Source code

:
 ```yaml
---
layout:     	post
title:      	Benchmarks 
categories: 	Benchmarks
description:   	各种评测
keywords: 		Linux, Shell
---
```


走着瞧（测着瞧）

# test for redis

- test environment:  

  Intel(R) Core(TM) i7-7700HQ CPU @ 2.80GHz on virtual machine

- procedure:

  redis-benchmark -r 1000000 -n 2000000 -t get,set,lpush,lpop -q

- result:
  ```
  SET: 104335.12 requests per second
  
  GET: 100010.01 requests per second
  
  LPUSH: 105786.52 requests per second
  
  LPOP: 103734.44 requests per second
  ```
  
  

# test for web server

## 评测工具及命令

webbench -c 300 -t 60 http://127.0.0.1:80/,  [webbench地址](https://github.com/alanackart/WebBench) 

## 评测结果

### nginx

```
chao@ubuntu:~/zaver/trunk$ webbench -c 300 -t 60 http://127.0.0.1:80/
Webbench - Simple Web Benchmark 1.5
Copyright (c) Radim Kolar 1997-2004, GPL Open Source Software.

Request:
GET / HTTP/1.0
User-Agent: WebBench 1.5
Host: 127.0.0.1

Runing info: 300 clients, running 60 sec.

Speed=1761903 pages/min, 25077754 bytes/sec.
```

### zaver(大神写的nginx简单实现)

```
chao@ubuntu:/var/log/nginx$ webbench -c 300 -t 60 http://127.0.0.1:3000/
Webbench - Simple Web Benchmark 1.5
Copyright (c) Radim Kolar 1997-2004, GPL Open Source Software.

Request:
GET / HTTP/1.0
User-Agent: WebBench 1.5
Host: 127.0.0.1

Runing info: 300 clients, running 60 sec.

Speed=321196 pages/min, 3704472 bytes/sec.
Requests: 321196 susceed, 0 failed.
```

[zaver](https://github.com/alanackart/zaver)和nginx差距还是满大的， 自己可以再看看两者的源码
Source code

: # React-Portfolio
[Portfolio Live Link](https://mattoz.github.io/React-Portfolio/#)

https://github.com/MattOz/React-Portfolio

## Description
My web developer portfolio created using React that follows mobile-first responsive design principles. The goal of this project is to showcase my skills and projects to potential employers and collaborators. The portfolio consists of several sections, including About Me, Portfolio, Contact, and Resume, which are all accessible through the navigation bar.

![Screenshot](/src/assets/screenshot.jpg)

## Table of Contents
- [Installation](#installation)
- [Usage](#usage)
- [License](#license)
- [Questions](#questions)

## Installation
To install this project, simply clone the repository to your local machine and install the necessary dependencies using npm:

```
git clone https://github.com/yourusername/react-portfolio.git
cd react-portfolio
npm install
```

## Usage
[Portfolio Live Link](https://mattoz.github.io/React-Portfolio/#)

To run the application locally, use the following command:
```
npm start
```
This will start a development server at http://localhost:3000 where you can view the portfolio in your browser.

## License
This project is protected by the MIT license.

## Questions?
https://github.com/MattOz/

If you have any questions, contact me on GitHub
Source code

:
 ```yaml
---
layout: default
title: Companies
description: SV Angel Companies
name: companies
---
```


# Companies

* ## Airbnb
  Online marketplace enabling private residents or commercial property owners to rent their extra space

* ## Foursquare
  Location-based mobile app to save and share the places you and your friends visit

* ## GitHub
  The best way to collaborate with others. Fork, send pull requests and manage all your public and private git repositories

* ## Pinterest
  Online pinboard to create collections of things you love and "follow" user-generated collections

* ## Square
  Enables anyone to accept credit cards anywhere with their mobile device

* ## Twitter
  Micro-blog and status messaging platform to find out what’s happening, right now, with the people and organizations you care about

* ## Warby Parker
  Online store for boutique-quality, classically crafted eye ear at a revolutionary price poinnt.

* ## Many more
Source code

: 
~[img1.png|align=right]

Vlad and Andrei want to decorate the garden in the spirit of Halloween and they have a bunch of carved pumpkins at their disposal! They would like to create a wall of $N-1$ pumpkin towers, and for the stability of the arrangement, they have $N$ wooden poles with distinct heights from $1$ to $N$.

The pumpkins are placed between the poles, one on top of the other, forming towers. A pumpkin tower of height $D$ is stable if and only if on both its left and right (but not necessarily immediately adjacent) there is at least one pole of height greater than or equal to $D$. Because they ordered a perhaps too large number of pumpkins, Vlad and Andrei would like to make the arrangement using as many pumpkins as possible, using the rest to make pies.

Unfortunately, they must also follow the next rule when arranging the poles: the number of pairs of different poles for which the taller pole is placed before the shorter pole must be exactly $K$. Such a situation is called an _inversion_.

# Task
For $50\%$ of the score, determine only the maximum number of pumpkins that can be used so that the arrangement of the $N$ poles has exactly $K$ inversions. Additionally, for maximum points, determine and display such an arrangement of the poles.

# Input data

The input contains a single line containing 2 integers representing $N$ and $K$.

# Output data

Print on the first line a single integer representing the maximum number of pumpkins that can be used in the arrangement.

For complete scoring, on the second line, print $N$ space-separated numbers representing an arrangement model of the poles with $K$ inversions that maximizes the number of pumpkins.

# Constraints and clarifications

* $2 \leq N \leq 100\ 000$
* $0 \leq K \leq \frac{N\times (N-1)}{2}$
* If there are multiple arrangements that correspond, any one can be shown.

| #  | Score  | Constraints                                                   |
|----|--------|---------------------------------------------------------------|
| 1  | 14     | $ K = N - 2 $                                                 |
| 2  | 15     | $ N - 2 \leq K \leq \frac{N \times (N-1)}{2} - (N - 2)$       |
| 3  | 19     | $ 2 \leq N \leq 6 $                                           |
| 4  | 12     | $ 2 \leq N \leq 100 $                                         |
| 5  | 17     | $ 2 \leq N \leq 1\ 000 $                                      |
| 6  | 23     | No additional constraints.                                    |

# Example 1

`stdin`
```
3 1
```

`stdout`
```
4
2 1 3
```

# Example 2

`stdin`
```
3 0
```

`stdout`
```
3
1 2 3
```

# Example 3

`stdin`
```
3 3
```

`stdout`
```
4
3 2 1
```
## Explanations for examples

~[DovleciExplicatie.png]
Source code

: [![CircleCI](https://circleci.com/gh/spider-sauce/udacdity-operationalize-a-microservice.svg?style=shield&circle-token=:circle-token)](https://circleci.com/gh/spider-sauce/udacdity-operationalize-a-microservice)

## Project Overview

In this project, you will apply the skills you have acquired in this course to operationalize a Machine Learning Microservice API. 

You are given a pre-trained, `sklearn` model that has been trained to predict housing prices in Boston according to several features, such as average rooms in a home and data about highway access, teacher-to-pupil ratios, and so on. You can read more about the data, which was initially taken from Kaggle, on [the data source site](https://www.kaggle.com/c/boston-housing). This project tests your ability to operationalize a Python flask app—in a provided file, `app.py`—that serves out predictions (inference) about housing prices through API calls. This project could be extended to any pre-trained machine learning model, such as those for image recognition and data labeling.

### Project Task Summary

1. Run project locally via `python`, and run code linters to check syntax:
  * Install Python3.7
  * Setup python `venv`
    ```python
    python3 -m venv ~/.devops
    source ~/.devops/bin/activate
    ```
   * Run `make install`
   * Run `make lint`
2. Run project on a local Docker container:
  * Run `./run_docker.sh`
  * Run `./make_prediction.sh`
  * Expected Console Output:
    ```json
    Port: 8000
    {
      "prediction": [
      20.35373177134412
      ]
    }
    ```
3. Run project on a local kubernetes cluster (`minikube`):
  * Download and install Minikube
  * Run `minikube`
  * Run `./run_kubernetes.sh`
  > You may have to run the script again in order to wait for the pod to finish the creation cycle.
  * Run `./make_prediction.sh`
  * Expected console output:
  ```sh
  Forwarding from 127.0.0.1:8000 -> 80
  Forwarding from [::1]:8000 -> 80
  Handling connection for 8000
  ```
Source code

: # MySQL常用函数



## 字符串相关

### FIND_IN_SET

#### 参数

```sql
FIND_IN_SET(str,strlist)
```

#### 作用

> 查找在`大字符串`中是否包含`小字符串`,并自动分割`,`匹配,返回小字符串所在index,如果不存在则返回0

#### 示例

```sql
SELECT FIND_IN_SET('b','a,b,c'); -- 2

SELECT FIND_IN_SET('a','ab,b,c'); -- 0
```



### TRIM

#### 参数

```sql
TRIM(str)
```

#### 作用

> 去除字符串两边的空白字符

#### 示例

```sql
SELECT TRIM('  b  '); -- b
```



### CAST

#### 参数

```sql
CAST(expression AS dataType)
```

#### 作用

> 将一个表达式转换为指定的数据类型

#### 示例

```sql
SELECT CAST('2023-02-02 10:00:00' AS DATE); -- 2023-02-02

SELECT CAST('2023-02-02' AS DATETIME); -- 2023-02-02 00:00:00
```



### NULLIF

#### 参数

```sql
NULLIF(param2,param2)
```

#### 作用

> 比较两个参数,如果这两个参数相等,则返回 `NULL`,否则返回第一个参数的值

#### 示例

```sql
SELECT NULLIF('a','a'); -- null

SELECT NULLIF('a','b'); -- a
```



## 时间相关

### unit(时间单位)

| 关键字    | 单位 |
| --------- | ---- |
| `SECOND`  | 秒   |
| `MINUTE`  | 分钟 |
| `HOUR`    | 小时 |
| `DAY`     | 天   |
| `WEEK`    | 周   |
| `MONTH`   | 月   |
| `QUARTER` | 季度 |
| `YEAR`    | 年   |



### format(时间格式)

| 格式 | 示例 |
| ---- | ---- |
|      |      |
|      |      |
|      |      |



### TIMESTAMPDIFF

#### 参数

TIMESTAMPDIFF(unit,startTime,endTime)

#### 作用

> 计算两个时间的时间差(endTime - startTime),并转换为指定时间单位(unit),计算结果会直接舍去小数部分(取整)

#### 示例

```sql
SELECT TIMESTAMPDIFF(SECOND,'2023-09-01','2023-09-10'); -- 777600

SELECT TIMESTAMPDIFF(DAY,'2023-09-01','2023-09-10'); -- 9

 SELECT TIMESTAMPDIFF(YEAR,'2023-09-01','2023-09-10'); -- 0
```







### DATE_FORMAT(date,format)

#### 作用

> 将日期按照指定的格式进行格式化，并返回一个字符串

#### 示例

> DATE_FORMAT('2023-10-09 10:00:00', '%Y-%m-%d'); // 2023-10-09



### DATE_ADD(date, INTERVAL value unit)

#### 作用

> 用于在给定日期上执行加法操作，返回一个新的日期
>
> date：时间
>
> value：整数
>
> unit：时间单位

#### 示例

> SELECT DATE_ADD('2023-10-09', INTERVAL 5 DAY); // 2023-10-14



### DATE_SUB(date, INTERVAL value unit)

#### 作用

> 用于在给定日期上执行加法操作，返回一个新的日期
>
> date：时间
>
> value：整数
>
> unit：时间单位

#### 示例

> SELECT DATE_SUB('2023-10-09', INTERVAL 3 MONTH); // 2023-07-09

What needs to be done: What you should output is every line of the records above, from the first through the line containing "redis-benchmark -r 1000000", unchanged.

Written solution:
Source code

:
 ```yaml
---
layout:     	post
title:      	Benchmarks 
categories: 	Benchmarks
description:   	各种评测
keywords: 		Linux, Shell
---
```


走着瞧（测着瞧）

# test for redis

- test environment:  

  Intel(R) Core(TM) i7-7700HQ CPU @ 2.80GHz on virtual machine

- procedure:

  redis-benchmark -r 1000000 -n 2000000 -t get,set,lpush,lpop -q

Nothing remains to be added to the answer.